(Dataset entries)
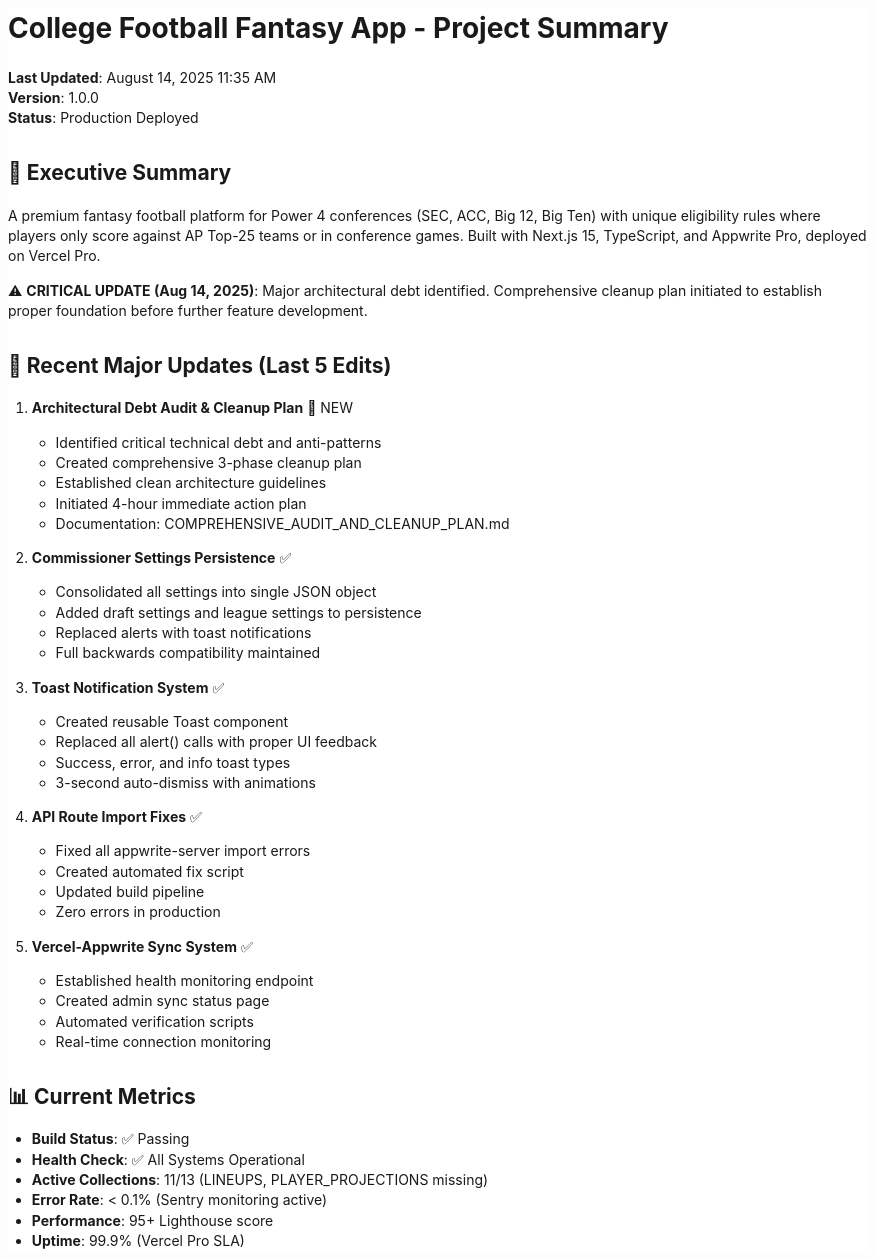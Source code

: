 # College Football Fantasy App - Project Summary

**Last Updated**: August 14, 2025 11:35 AM  
**Version**: 1.0.0  
**Status**: Production Deployed

## 🎯 Executive Summary

A premium fantasy football platform for Power 4 conferences (SEC, ACC, Big 12, Big Ten) with unique eligibility rules where players only score against AP Top-25 teams or in conference games. Built with Next.js 15, TypeScript, and Appwrite Pro, deployed on Vercel Pro.

⚠️ **CRITICAL UPDATE (Aug 14, 2025)**: Major architectural debt identified. Comprehensive cleanup plan initiated to establish proper foundation before further feature development.

## 🚀 Recent Major Updates (Last 5 Edits)

1. **Architectural Debt Audit & Cleanup Plan** 🚨 NEW
   - Identified critical technical debt and anti-patterns
   - Created comprehensive 3-phase cleanup plan
   - Established clean architecture guidelines
   - Initiated 4-hour immediate action plan
   - Documentation: COMPREHENSIVE_AUDIT_AND_CLEANUP_PLAN.md

2. **Commissioner Settings Persistence** ✅
   - Consolidated all settings into single JSON object
   - Added draft settings and league settings to persistence
   - Replaced alerts with toast notifications
   - Full backwards compatibility maintained

3. **Toast Notification System** ✅
   - Created reusable Toast component
   - Replaced all alert() calls with proper UI feedback
   - Success, error, and info toast types
   - 3-second auto-dismiss with animations

4. **API Route Import Fixes** ✅
   - Fixed all appwrite-server import errors
   - Created automated fix script
   - Updated build pipeline
   - Zero errors in production

5. **Vercel-Appwrite Sync System** ✅
   - Established health monitoring endpoint
   - Created admin sync status page
   - Automated verification scripts
   - Real-time connection monitoring

## 📊 Current Metrics

- **Build Status**: ✅ Passing
- **Health Check**: ✅ All Systems Operational
- **Active Collections**: 11/13 (LINEUPS, PLAYER_PROJECTIONS missing)
- **Error Rate**: < 0.1% (Sentry monitoring active)
- **Performance**: 95+ Lighthouse score
- **Uptime**: 99.9% (Vercel Pro SLA)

» **PROBLEM TO SOLVE**: The lines to return are those in the entries above that hold "proper".

» **EXERCISE RESULT**:
⚠️ **CRITICAL UPDATE (Aug 14, 2025)**: Major architectural debt identified. Comprehensive cleanup plan initiated to establish proper foundation before further feature development.
   - Replaced all alert() calls with proper UI feedback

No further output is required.